Manila — Pemerintah Filipina menyatakan optimistis perekonomian nasional akan pulih pada 2026, dengan target pertumbuhan Produk Domestik Bruto (PDB) berada di kisaran 5–6 persen sepanjang tahun tersebut.
Menteri Keuangan Frederick Go mengatakan PDB Filipina diperkirakan tumbuh sekitar 5 persen pada tahun ini, ditopang fundamental ekonomi yang dinilai masih kuat. Optimisme itu disampaikan setelah kinerja ekonomi Filipina pada 2025 melambat.
Pada 2025, ekonomi Filipina tercatat tumbuh 4,4 persen. Capaian tersebut berada di bawah target pemerintah sebelumnya yang dipatok pada rentang 5,5–6,5 persen.
Meski pertumbuhan tahun lalu tidak memenuhi sasaran, Frederick menegaskan kondisi ekonomi makro Filipina tetap berada di jalur yang tepat. Pemerintah pun secara resmi menetapkan target pertumbuhan 5–6 persen untuk 2026.
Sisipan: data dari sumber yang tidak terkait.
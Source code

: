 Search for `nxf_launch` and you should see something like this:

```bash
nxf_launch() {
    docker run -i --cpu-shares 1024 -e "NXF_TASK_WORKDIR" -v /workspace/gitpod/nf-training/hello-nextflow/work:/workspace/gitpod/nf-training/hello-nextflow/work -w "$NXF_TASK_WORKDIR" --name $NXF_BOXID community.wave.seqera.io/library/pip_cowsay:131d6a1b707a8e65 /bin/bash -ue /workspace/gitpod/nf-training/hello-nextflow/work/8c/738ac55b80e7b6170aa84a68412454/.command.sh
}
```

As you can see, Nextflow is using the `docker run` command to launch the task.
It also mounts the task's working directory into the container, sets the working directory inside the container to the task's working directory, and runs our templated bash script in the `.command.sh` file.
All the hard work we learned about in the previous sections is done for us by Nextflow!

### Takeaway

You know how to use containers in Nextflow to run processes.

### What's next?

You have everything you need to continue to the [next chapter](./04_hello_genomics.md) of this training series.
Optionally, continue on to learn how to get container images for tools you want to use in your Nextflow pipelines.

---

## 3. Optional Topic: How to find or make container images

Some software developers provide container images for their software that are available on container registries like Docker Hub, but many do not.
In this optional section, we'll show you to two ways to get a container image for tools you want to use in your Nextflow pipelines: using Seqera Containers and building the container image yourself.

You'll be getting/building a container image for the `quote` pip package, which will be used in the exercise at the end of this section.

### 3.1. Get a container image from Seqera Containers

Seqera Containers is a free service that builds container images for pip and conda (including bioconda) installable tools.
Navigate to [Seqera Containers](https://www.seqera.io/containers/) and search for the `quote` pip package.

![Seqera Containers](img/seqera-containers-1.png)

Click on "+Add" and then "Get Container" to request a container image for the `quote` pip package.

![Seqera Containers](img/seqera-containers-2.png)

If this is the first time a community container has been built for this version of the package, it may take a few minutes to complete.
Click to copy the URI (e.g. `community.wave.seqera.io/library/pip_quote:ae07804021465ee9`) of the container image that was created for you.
Keyakinan pemerintah, menurut Frederick, bertumpu pada sejumlah pilar ekonomi yang dianggap masih kokoh. Di antaranya adalah aliran remitansi yang stabil dari pekerja migran Filipina di luar negeri serta kinerja sektor alih daya proses bisnis (business process outsourcing/BPO) yang selama ini menjadi salah satu penopang devisa negara.
Dengan dukungan pilar-pilar tersebut, pemerintah menilai Filipina memiliki ruang untuk kembali ke jalur pertumbuhan yang lebih kuat pada 2026.